*** Provided entries ***

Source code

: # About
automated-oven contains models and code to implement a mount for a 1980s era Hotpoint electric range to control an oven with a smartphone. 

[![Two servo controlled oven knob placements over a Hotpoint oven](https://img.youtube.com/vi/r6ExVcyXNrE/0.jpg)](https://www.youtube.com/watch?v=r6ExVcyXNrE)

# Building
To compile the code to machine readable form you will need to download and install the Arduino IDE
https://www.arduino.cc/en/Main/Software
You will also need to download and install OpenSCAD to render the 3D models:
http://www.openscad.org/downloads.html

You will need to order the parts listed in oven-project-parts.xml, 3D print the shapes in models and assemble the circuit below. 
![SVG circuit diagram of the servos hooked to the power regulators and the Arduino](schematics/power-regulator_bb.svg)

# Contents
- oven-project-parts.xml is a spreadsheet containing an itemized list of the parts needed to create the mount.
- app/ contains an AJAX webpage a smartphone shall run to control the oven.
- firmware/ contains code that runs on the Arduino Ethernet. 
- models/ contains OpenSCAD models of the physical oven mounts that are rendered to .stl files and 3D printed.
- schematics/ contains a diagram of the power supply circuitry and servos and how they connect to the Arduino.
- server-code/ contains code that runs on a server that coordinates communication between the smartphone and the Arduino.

***

Retype the whole listing above exactly.

Source code

: # About
automated-oven contains models and code to implement a mount for a 1980s era Hotpoint electric range to control an oven with a smartphone. 

[![Two servo controlled oven knob placements over a Hotpoint oven](https://img.youtube.com/vi/r6ExVcyXNrE/0.jpg)](https://www.youtube.com/watch?v=r6ExVcyXNrE)

# Building
To compile the code to machine readable form you will need to download and install the Arduino IDE
https://www.arduino.cc/en/Main/Software
You will also need to download and install OpenSCAD to render the 3D models:
http://www.openscad.org/downloads.html

You will need to order the parts listed in oven-project-parts.xml, 3D print the shapes in models and assemble the circuit below. 
![SVG circuit diagram of the servos hooked to the power regulators and the Arduino](schematics/power-regulator_bb.svg)

# Contents
- oven-project-parts.xml is a spreadsheet containing an itemized list of the parts needed to create the mount.
- app/ contains an AJAX webpage a smartphone shall run to control the oven.
- firmware/ contains code that runs on the Arduino Ethernet. 
- models/ contains OpenSCAD models of the physical oven mounts that are rendered to .stl files and 3D printed.
- schematics/ contains a diagram of the power supply circuitry and servos and how they connect to the Arduino.
- server-code/ contains code that runs on a server that coordinates communication between the smartphone and the Arduino.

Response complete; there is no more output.